In later years I was fortunate to be contacted by various distant family members who have provided ancestral information and treasured photographs. I have tried to share this information in various ways and developed a desire to write a story so that the family’s history on Sand Mountain might be preserved. Email, social media, and the internet have made information available and shareable, and I am continually amazed at what we can learn from the past.
Until about eight years ago, I did not envision that such a story would garner sufficient interest, beyond my own family, to consider its publication. A cousin, John Harold Craze, from Hixson, Tennessee, sent me a packet of papers he had requested from the United States Pension Bureau. The packet documented the depositions taken from several citizens of DeKalb County regarding a pension claim of his ancestor, Jennie Cooper Craze. A special agent, John Harper Wager, was tasked with reinvestigating the circumstances of the death of her husband, John Craze, a soldier from Company C of the Vidette Cavalry.

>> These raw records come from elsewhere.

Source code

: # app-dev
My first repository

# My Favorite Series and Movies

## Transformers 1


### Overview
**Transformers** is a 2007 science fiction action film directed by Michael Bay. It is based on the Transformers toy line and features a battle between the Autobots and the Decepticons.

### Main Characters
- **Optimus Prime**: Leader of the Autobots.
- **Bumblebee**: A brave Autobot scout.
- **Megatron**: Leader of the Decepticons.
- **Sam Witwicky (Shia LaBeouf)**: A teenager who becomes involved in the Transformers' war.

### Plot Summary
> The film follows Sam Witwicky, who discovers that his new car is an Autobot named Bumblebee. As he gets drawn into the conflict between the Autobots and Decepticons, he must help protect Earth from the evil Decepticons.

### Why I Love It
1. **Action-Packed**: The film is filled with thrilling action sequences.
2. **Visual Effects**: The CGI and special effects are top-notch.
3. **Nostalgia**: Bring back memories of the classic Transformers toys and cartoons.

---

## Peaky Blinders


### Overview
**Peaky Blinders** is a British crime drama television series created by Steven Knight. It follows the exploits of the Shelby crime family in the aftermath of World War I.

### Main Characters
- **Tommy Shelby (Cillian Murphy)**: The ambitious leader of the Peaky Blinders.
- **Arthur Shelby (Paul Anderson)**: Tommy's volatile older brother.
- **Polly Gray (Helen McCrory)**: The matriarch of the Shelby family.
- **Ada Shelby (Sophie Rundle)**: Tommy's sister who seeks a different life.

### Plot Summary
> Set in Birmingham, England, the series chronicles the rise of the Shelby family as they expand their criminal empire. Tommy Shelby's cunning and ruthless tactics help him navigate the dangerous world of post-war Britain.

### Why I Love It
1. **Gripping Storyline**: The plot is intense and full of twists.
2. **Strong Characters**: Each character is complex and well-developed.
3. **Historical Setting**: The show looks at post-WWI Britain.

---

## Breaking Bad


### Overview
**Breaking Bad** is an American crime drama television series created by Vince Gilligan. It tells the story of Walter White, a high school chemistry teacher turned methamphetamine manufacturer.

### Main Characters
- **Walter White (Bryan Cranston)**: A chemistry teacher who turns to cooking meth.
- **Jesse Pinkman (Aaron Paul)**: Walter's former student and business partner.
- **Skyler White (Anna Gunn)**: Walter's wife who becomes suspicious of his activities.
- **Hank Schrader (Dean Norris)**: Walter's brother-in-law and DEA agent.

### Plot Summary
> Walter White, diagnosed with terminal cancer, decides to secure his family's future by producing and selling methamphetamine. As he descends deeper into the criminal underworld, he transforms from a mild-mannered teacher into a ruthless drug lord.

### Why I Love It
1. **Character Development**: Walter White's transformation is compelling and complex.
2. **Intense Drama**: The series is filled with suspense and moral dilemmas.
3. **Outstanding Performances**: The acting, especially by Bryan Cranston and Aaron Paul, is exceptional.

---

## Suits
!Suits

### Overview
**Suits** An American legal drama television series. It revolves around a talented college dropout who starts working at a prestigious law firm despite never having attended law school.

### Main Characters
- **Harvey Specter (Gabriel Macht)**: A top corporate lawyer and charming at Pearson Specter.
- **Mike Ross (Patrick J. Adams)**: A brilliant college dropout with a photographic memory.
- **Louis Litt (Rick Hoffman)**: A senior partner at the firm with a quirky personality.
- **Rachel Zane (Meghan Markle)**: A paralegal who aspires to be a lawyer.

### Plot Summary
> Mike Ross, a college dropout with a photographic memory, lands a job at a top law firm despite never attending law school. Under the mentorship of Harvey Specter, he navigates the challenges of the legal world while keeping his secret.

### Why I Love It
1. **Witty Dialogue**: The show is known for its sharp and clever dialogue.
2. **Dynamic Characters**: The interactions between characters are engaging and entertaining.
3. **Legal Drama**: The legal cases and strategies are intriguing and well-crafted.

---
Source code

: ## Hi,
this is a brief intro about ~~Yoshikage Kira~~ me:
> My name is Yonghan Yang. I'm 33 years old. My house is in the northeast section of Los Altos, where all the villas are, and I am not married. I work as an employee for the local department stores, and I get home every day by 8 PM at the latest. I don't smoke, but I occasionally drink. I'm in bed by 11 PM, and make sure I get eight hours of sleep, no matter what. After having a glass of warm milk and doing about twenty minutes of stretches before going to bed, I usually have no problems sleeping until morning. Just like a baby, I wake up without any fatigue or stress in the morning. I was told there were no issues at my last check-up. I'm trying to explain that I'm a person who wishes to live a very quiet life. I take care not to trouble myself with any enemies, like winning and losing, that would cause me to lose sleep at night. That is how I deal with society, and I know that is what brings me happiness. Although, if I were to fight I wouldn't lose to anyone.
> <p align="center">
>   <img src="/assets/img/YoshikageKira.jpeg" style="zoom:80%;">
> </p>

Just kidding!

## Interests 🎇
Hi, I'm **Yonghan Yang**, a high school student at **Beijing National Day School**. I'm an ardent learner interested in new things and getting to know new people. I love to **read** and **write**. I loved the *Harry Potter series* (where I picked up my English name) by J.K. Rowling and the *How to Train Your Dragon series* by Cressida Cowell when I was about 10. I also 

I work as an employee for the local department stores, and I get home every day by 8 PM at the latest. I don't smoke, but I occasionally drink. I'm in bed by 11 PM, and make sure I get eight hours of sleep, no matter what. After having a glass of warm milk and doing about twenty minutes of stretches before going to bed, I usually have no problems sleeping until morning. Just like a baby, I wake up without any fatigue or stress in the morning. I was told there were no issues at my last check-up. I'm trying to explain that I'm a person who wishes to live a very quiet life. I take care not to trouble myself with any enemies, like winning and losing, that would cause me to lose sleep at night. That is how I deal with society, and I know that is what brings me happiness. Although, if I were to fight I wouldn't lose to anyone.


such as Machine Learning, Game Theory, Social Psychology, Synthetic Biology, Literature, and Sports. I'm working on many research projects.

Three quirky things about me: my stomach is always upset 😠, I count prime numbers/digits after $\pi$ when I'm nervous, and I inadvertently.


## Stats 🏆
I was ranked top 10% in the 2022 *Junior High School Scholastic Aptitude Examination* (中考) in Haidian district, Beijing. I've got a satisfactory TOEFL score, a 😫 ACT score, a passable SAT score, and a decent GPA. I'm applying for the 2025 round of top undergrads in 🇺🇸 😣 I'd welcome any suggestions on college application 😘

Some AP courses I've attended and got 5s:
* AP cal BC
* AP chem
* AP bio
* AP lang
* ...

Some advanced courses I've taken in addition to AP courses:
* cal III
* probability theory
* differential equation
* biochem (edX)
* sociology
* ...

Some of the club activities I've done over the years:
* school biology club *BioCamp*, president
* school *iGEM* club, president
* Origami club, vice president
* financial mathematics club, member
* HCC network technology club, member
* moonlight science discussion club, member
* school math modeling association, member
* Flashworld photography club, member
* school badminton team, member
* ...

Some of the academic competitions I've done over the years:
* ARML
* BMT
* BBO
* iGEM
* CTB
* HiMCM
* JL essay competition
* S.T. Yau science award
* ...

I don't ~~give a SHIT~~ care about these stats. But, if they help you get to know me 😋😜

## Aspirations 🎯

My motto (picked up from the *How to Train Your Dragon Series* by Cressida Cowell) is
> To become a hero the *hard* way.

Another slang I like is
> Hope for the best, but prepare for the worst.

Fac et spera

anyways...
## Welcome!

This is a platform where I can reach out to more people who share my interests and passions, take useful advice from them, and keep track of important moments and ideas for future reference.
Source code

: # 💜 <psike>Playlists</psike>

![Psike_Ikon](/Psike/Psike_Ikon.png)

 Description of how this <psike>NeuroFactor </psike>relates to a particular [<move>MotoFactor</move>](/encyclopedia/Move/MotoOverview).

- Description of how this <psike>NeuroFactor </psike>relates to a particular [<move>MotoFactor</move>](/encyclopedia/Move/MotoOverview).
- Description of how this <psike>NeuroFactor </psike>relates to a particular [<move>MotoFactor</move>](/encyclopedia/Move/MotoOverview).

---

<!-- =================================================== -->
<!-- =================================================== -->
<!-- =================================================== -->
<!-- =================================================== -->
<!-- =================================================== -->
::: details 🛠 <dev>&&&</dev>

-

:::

As I began to research the life and work of John Harper Wager, it became apparent that his story needed to be told. His work during and after Civil War Reconstruction was influential in the history of Alabama and of the nation. The telling of his story provided a means to tell my family’s story, along with many of their neighbors on Sand Mountain and in Wills Valley, and of the Winston family in Valley Head. These tales can be found in the novel, Yet a Remnant. It is my hope that, by reading this book, the community can have a greater appreciation for the pivotal role their families played in American history and what the lives of their ancestors may have been like in January 1878.